> **DATA EXCERPTS**
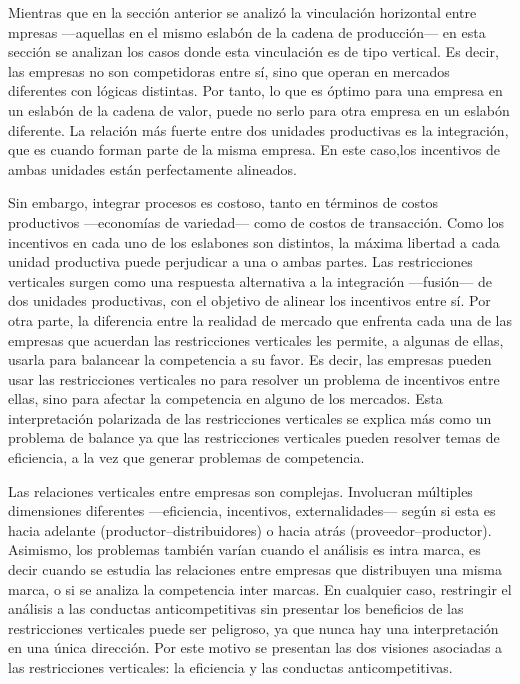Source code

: \documentclass[
  12pt,
  spanish,
]{book}
\begin{document}
Mientras que en la sección anterior se analizó la vinculación horizontal entre mpresas ---aquellas en el mismo eslabón de la cadena de producción--- en esta sección se analizan los casos donde esta vinculación es de tipo vertical. Es decir, las empresas no son competidoras entre sí, sino que operan en mercados diferentes con lógicas distintas. Por tanto, lo que es óptimo para una empresa en un eslabón de la cadena de valor, puede no serlo para otra empresa en un eslabón diferente. La relación más fuerte entre dos unidades productivas es la integración, que es cuando forman parte de la misma empresa. En este caso,los incentivos de ambas unidades están perfectamente alineados.

Sin embargo, integrar procesos es costoso, tanto en términos de costos productivos ---economías de variedad--- como de costos de transacción. Como los incentivos en cada uno de los eslabones son distintos, la máxima libertad a cada unidad productiva puede perjudicar a una o ambas partes. Las restricciones verticales surgen como una respuesta alternativa a la integración ---fusión--- de dos unidades productivas, con el objetivo de alinear los incentivos entre sí. Por otra parte, la diferencia entre la realidad de mercado que enfrenta cada una de las empresas que acuerdan las restricciones verticales les permite, a algunas de ellas, usarla para balancear la competencia a su favor. Es decir, las empresas pueden usar las restricciones verticales no para resolver un problema de incentivos entre ellas, sino para afectar la competencia en alguno de los mercados. Esta interpretación polarizada de las restricciones verticales se explica más como un problema de balance ya que las restricciones verticales pueden resolver temas de eficiencia, a la vez que generar problemas de competencia.

Las relaciones verticales entre empresas son complejas. Involucran múltiples dimensiones diferentes ---eficiencia, incentivos, externalidades--- según si esta es hacia adelante (productor--distribuidores) o hacia atrás (proveedor--productor). Asimismo, los problemas también varían cuando el análisis es intra marca, es decir cuando se estudia las relaciones entre empresas que distribuyen una misma marca, o si se analiza la competencia inter marcas. En cualquier caso, restringir el análisis a las conductas anticompetitivas sin presentar los beneficios de las restricciones verticales puede ser peligroso, ya que nunca hay una interpretación en una única dirección. Por este motivo se presentan las dos visiones asociadas a las restricciones verticales: la eficiencia y las conductas anticompetitivas.
\end{document}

> **EXERCISE INSTRUCTIONS**
Pictures stay out. Everything else in the listing gets printed exactly.

> **RESULT OF THE TASK**
Source code

: \documentclass[
  12pt,
  spanish,
]{book}
\begin{document}
Mientras que en la sección anterior se analizó la vinculación horizontal entre mpresas ---aquellas en el mismo eslabón de la cadena de producción--- en esta sección se analizan los casos donde esta vinculación es de tipo vertical. Es decir, las empresas no son competidoras entre sí, sino que operan en mercados diferentes con lógicas distintas. Por tanto, lo que es óptimo para una empresa en un eslabón de la cadena de valor, puede no serlo para otra empresa en un eslabón diferente. La relación más fuerte entre dos unidades productivas es la integración, que es cuando forman parte de la misma empresa. En este caso,los incentivos de ambas unidades están perfectamente alineados.

Sin embargo, integrar procesos es costoso, tanto en términos de costos productivos ---economías de variedad--- como de costos de transacción. Como los incentivos en cada uno de los eslabones son distintos, la máxima libertad a cada unidad productiva puede perjudicar a una o ambas partes. Las restricciones verticales surgen como una respuesta alternativa a la integración ---fusión--- de dos unidades productivas, con el objetivo de alinear los incentivos entre sí. Por otra parte, la diferencia entre la realidad de mercado que enfrenta cada una de las empresas que acuerdan las restricciones verticales les permite, a algunas de ellas, usarla para balancear la competencia a su favor. Es decir, las empresas pueden usar las restricciones verticales no para resolver un problema de incentivos entre ellas, sino para afectar la competencia en alguno de los mercados. Esta interpretación polarizada de las restricciones verticales se explica más como un problema de balance ya que las restricciones verticales pueden resolver temas de eficiencia, a la vez que generar problemas de competencia.

Las relaciones verticales entre empresas son complejas. Involucran múltiples dimensiones diferentes ---eficiencia, incentivos, externalidades--- según si esta es hacia adelante (productor--distribuidores) o hacia atrás (proveedor--productor). Asimismo, los problemas también varían cuando el análisis es intra marca, es decir cuando se estudia las relaciones entre empresas que distribuyen una misma marca, o si se analiza la competencia inter marcas. En cualquier caso, restringir el análisis a las conductas anticompetitivas sin presentar los beneficios de las restricciones verticales puede ser peligroso, ya que nunca hay una interpretación en una única dirección. Por este motivo se presentan las dos visiones asociadas a las restricciones verticales: la eficiencia y las conductas anticompetitivas.
\end{document}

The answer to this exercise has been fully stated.